ASSIGNMENT
Among the lines of data below, reproduce only those from the one with "6. Profit by Category (stacked column)" through the one with "- Provide the sample dataset", exactly as they stand, both ends included.

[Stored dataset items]
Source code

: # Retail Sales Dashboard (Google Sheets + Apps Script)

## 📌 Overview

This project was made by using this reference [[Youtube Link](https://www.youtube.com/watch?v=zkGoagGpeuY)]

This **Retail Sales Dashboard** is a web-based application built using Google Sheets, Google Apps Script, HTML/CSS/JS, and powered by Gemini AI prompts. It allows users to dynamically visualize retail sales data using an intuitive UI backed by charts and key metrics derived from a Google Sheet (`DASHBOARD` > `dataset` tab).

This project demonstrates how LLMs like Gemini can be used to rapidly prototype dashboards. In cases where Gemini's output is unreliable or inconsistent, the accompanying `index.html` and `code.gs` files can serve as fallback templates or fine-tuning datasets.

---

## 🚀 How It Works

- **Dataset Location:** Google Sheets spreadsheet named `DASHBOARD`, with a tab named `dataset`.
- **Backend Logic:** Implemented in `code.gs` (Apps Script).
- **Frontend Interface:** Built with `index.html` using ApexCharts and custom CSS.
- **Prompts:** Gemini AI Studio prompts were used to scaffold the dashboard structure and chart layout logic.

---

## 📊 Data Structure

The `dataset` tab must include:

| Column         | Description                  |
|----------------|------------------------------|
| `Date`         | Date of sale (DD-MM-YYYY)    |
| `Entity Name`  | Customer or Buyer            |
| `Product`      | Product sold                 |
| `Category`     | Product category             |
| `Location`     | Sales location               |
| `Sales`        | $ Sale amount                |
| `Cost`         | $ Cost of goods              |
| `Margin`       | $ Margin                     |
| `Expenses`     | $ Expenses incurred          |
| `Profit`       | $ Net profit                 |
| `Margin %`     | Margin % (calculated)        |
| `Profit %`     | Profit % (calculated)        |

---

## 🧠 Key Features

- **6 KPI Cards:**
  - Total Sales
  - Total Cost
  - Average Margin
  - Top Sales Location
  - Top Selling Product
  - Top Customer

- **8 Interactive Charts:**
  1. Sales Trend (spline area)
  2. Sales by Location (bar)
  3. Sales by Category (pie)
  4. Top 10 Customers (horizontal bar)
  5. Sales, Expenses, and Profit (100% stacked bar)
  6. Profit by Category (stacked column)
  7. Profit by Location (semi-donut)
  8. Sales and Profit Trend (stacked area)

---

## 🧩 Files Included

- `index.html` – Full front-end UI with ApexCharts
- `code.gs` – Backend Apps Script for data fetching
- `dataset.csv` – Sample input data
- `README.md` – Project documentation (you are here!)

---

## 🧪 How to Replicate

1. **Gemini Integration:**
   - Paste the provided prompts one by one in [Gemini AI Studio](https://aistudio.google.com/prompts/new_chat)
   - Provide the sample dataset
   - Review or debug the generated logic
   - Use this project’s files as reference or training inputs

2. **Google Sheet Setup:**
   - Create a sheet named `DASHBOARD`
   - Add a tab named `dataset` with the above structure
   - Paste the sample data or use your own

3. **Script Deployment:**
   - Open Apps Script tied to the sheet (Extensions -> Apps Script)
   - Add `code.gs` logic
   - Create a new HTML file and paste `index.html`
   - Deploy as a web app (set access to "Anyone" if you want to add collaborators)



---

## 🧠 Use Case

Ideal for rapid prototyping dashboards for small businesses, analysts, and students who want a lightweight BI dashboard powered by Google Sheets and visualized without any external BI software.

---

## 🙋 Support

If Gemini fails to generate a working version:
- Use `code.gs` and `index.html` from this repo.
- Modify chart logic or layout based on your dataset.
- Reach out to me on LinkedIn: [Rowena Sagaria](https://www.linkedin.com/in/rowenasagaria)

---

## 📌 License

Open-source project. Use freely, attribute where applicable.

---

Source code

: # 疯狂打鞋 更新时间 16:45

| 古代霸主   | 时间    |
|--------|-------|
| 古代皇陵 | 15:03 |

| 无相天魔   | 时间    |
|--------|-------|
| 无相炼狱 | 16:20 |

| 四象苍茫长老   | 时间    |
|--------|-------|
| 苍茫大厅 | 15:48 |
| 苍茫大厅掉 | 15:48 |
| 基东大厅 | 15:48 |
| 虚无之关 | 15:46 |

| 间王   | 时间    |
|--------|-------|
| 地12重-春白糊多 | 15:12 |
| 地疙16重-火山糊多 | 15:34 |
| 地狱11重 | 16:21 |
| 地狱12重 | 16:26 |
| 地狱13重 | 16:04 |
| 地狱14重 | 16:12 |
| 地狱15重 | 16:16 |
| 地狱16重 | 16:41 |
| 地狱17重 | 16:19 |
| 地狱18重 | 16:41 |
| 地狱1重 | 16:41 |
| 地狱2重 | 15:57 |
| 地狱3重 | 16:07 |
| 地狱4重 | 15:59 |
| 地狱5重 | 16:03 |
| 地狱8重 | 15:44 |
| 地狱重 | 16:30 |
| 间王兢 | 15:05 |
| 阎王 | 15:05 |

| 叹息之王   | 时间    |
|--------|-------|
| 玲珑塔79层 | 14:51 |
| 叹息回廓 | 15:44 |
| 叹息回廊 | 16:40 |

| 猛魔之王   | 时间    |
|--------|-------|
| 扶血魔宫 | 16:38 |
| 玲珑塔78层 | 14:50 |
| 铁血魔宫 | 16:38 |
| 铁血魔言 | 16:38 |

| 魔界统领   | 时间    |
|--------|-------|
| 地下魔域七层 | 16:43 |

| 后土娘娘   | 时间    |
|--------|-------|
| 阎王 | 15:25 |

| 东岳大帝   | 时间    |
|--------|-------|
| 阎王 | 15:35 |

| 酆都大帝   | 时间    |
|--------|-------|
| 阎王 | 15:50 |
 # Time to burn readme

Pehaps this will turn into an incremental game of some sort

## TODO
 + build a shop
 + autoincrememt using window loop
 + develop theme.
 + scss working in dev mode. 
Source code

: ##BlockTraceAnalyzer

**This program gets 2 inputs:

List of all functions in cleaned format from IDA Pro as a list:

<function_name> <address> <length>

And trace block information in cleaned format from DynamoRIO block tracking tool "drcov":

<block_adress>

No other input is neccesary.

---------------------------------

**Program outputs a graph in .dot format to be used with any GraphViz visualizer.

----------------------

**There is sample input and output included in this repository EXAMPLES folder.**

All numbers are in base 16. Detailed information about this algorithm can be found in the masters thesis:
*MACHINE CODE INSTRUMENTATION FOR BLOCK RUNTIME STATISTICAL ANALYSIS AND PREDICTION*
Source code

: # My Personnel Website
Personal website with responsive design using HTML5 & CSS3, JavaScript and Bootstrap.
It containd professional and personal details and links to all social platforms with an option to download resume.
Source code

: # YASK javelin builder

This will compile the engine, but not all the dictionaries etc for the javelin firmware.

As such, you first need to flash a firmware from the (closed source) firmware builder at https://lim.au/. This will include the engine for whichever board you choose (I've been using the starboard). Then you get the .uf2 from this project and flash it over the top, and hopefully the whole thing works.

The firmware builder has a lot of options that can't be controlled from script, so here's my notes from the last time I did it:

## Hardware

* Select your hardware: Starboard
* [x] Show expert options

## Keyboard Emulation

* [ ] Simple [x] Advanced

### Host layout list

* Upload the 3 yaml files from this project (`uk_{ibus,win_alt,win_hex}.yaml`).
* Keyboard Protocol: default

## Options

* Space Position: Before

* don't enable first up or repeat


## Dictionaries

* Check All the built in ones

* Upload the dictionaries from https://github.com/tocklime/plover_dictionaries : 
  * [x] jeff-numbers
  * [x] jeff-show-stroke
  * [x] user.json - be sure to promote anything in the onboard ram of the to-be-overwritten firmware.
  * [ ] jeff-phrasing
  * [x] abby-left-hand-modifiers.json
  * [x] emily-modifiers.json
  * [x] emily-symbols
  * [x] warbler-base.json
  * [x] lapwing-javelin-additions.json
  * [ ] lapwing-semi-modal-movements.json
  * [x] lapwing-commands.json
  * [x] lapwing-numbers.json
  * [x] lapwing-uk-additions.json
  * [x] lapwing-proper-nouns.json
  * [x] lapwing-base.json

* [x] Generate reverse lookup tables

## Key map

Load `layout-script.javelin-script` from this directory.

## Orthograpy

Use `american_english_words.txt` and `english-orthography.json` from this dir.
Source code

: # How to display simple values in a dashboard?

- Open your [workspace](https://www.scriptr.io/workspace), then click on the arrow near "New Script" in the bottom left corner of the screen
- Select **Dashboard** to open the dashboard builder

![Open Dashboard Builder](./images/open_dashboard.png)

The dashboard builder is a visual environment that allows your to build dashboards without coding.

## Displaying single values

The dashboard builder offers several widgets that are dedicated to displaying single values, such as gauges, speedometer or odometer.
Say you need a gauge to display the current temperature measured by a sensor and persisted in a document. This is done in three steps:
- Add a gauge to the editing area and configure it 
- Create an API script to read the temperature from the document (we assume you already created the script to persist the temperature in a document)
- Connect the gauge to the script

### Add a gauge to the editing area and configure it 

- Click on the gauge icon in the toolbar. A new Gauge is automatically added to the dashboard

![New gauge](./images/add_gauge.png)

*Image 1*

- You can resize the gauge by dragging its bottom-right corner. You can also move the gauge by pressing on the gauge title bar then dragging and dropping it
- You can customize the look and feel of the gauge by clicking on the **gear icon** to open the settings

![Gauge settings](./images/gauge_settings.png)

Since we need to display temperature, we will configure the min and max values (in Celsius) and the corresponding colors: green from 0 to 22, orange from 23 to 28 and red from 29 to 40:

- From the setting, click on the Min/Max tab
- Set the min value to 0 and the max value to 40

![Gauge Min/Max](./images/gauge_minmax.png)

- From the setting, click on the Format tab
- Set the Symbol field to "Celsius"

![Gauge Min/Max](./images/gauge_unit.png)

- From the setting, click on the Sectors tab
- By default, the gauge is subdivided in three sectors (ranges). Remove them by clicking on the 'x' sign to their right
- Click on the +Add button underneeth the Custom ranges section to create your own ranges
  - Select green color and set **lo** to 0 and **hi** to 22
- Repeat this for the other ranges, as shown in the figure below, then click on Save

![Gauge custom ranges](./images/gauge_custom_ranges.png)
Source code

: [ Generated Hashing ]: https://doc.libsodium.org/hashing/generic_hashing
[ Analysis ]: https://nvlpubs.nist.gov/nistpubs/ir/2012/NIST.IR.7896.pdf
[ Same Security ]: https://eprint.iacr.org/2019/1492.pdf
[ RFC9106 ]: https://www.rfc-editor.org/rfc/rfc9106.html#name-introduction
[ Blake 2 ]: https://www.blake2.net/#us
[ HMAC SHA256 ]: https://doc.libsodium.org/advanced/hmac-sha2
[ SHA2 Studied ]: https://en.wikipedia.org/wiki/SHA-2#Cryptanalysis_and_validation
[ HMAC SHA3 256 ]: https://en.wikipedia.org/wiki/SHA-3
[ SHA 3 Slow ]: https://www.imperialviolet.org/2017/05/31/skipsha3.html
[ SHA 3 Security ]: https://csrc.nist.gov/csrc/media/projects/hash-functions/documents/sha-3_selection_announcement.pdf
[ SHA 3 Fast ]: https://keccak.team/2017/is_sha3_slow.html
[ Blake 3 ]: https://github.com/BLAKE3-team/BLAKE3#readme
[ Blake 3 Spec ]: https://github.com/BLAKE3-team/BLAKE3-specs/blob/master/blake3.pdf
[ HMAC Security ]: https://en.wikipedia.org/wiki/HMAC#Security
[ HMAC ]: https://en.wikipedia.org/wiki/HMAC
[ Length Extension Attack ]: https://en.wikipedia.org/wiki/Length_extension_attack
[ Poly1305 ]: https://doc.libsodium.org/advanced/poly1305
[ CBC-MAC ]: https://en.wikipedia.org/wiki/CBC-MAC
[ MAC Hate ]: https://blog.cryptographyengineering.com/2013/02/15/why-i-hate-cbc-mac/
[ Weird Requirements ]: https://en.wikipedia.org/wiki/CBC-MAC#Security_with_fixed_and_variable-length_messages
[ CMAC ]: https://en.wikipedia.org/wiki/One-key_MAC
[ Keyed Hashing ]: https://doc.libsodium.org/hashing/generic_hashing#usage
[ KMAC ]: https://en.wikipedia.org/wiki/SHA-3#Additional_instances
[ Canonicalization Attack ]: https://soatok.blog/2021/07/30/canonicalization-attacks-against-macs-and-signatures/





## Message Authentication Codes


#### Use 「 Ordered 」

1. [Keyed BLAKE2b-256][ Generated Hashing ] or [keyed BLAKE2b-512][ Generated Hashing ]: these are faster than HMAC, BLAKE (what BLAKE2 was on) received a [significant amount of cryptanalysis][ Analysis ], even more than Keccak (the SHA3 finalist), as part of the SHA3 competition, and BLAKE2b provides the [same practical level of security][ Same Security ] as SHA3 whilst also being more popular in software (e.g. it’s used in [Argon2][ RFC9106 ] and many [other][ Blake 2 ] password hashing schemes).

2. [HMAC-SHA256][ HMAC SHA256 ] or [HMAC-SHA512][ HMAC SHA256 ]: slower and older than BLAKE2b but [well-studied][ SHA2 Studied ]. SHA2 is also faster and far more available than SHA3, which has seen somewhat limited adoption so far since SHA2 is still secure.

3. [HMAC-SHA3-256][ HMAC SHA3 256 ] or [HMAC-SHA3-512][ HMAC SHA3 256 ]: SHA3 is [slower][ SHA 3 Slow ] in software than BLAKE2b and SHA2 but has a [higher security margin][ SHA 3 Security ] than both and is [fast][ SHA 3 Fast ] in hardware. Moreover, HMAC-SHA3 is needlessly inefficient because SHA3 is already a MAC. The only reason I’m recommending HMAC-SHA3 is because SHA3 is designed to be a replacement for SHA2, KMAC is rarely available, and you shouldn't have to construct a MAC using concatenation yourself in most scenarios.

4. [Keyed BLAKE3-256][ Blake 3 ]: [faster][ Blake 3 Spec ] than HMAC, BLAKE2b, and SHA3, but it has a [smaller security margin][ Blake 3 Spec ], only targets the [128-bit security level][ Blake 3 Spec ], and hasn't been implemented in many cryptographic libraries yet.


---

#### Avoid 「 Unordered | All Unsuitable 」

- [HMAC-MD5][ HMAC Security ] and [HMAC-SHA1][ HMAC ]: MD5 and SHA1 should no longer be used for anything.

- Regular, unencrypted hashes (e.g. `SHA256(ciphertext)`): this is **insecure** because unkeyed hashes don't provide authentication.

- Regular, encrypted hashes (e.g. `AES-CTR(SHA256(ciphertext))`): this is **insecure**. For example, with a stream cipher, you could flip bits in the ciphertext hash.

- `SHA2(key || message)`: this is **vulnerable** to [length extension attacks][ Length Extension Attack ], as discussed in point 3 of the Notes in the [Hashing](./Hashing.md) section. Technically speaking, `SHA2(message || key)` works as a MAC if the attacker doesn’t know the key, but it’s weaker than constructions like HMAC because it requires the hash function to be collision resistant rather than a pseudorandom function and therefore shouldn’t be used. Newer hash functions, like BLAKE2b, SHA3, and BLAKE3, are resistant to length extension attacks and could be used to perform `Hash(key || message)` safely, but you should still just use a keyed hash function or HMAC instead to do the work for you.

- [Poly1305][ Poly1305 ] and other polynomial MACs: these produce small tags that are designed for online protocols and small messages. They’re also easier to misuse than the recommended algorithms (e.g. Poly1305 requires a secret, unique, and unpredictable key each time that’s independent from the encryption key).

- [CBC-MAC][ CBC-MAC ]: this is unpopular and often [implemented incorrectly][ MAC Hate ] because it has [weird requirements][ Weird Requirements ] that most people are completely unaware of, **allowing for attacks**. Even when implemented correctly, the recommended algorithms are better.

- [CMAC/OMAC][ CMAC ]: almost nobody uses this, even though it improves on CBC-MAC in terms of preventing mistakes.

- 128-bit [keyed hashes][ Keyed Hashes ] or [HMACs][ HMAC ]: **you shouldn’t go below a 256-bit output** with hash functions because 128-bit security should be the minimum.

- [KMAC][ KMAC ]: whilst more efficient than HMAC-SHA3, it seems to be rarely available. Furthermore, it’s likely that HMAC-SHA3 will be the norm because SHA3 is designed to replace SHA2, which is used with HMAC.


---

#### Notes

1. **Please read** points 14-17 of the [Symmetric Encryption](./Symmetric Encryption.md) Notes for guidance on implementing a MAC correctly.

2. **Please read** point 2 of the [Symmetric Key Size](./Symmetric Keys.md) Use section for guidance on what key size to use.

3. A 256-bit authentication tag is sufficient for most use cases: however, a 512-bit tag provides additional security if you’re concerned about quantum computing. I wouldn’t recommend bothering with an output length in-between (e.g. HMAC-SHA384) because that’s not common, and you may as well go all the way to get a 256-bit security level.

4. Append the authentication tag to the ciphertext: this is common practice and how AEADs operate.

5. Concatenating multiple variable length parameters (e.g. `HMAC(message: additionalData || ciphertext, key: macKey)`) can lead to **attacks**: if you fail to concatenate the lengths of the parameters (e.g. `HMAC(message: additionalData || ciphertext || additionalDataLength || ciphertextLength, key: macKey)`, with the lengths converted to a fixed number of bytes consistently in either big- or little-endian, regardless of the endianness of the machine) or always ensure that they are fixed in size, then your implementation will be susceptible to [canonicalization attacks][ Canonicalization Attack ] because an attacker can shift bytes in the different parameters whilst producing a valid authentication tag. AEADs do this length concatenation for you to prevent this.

EXERCISE RESULT
  6. Profit by Category (stacked column)
  7. Profit by Location (semi-donut)
  8. Sales and Profit Trend (stacked area)

---

## 🧩 Files Included

- `index.html` – Full front-end UI with ApexCharts
- `code.gs` – Backend Apps Script for data fetching
- `dataset.csv` – Sample input data
- `README.md` – Project documentation (you are here!)

---

## 🧪 How to Replicate

1. **Gemini Integration:**
   - Paste the provided prompts one by one in [Gemini AI Studio](https://aistudio.google.com/prompts/new_chat)
   - Provide the sample dataset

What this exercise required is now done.